• [WHAT YOU HAVE TO DO] Print out the data below with every line intact.

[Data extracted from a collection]
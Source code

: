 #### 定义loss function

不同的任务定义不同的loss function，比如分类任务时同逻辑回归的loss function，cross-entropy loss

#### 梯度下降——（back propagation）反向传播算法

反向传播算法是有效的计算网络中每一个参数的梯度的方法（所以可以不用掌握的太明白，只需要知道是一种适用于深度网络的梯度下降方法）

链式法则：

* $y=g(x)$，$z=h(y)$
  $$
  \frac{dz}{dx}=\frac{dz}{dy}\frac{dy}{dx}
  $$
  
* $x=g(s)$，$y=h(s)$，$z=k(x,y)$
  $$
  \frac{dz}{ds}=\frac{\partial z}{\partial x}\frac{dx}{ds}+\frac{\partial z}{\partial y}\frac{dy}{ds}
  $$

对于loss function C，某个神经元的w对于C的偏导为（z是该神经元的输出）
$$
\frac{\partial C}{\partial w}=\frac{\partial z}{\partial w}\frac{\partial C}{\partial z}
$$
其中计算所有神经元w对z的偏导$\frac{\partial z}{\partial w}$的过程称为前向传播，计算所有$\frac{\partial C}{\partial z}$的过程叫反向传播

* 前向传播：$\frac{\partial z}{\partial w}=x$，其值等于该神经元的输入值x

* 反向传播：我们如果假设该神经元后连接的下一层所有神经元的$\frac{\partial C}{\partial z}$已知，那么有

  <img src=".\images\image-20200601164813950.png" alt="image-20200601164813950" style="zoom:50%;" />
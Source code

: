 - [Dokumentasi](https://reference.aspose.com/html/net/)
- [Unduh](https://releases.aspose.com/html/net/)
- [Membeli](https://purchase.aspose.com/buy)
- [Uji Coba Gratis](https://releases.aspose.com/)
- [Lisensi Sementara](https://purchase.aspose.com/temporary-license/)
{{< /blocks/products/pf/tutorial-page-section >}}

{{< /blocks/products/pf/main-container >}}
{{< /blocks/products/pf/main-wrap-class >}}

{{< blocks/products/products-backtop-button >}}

• [ANSWER]
Source code

: #### 定义loss function

不同的任务定义不同的loss function，比如分类任务时同逻辑回归的loss function，cross-entropy loss

#### 梯度下降——（back propagation）反向传播算法

反向传播算法是有效的计算网络中每一个参数的梯度的方法（所以可以不用掌握的太明白，只需要知道是一种适用于深度网络的梯度下降方法）

链式法则：

* $y=g(x)$，$z=h(y)$
  $$
  \frac{dz}{dx}=\frac{dz}{dy}\frac{dy}{dx}
  $$
  
* $x=g(s)$，$y=h(s)$，$z=k(x,y)$
  $$
  \frac{dz}{ds}=\frac{\partial z}{\partial x}\frac{dx}{ds}+\frac{\partial z}{\partial y}\frac{dy}{ds}
  $$

对于loss function C，某个神经元的w对于C的偏导为（z是该神经元的输出）
$$
\frac{\partial C}{\partial w}=\frac{\partial z}{\partial w}\frac{\partial C}{\partial z}
$$
其中计算所有神经元w对z的偏导$\frac{\partial z}{\partial w}$的过程称为前向传播，计算所有$\frac{\partial C}{\partial z}$的过程叫反向传播

* 前向传播：$\frac{\partial z}{\partial w}=x$，其值等于该神经元的输入值x

* 反向传播：我们如果假设该神经元后连接的下一层所有神经元的$\frac{\partial C}{\partial z}$已知，那么有

  <img src=".\images\image-20200601164813950.png" alt="image-20200601164813950" style="zoom:50%;" />
Source code

: - [Dokumentasi](https://reference.aspose.com/html/net/)
- [Unduh](https://releases.aspose.com/html/net/)
- [Membeli](https://purchase.aspose.com/buy)
- [Uji Coba Gratis](https://releases.aspose.com/)
- [Lisensi Sementara](https://purchase.aspose.com/temporary-license/)
{{< /blocks/products/pf/tutorial-page-section >}}

{{< /blocks/products/pf/main-container >}}
{{< /blocks/products/pf/main-wrap-class >}}

{{< blocks/products/products-backtop-button >}}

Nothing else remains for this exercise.